Lo ocurrido es insólito y marca un punto de no retorno. El conflicto es delicado, apenas está comenzando y es inevitable que escale. Estados Unidos no dará marcha atrás en sus solicitudes de extradición que, por lo pronto, incluyen a un gobernador, un senador y un alcalde.
Por su parte, el gobierno mexicano se resiste a concederlas por los altos costos políticos, el resquebrajamiento irreparable de su narrativa y las insospechadas consecuencias de abrir un grifo que después no puedan cerrar y que alcancen a Andrés Manuel López Obrador.
Están en un callejón sin salida porque no pueden plantearse en serio la confrontación más allá de desplantes retóricos; saben que tienen todo que perder. Así la asimetría y dependencia.
Al igual que con la resolución del Comité de Desaparición Forzada de la ONU, aquí también hay una oportunidad que no se quiere aprovechar y que tiene que ver con depurar al Estado de los nexos y la penetración del crimen organizado. La presidenta Sheinbaum podría librarse de lastres heredados, hacerse de margen de maniobra y fortalecer su liderazgo si cumple con el tratado de extradición y no obstaculiza las investigaciones en Estados Unidos; pero hasta ahora ha optado por mantener el pacto de impunidad y cubrirle las espaldas a su antecesor.

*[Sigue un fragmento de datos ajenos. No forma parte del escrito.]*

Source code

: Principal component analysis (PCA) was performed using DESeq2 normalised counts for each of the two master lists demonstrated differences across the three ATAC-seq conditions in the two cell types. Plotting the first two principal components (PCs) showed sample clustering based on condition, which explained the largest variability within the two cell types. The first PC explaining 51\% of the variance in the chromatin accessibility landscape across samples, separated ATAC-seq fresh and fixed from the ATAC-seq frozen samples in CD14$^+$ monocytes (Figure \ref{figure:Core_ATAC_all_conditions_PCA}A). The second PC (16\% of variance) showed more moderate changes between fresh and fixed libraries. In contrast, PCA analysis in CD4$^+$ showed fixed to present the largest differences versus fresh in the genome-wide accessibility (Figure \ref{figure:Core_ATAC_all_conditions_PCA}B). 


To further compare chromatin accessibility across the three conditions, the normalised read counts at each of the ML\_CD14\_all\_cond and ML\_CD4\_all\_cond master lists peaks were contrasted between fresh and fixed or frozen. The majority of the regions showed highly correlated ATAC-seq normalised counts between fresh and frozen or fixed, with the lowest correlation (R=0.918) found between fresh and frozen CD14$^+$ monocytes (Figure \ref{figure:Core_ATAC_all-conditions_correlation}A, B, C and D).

Lo ideal sería que en México se actuara de motu propio contra la narcopolítica, pero es claro que los resortes dominantes apuntan hacia la impunidad. Morena capturó y partidizó la impartición de justicia, desde las policías hasta los jueces pasando por las fiscalías, y su instinto de conservación lo lleva a proteger a sus criaturas porque no se trata de hechos aislados, improvisados o accidentales. La política de “abrazos, no balazos” fue coartada de alianzas electorales que como nunca empoderaron política, económica y territorialmente a los cárteles y que, a su vez, sirvieron para instaurar la hegemonía actual de ese partido.
Sinaloa es un botón de muestra, aunque ciertamente el más emblemático y significativo por ser el centro neurálgico del cártel con ese nombre, el cual tuvo una grosera participación en las elecciones del 2021 que renovaron la gubernatura. Las amenazas, los secuestros y la operación en casillas quedaron documentadas y ahí comienza la acusación contra Rubén Rocha Moya en Nueva York.
Por cierto, las mismas prácticas con los mismo aliados se dieron el mismo año en otras entidades, sobre todo del Pacífico. Hubo denuncias, pero las instituciones prefirieron mirar hacia otro lado para no confrontar al omnímodo poder presidencial; sin embargo, un expediente con evidencias se entregó en la OEA.
Después del secuestro-captura del Mayo Zambada, quien en una carta aseguró que le tendieron una trampa cuando se iba a reunir con el gobernador y que observó en el lugar a Melesio Cuén, rival de Rocha Moya que fue asesinado ese mismo día, la violencia se desató y el mandatario no solo quedó rebasado sino que fue señalado como parte del problema por una de las facciones en guerra. Sin embargo, decidieron sostener al gobernador y detener las investigaciones, no obstante la exhibición del montaje de la fiscalía estatal para ocultar las condiciones de la muerte de Cuén, haciéndolo parecer como robo fallido en una gasolinera.
Rocha Moya es el eslabón más débil por impresentable, pero también el más comprometedor por lo que sabe de apoyos ilegales a sus correligionarios y haber acompañado a López Obrador seis veces a Badiraguato, municipio de 25 mil habitantes. No es, pues, un personaje desechable para el régimen. Por eso lo protegen recurriendo a la retórica masiosare de defensa de la soberanía, aunque ya hayan entregado a 98 mexicanos sin juicio.
Contrariando el tratado de extradición, la administración Sheinbaum da bola a la FGR para negar la detención preventiva y posterior extradición por “falta de pruebas”. De alguna manera buscan reeditar el caso Cienfuegos, reclamando que sean juzgados en México, pero para los Estados Unidos el episodio es un agravio y se sinieron engañados con la absolución fast-track. Por lo mismo, no los veo aceptando algo menos que la entrega de los diez acusados y tienen muchas formas de presionar para lograrlo.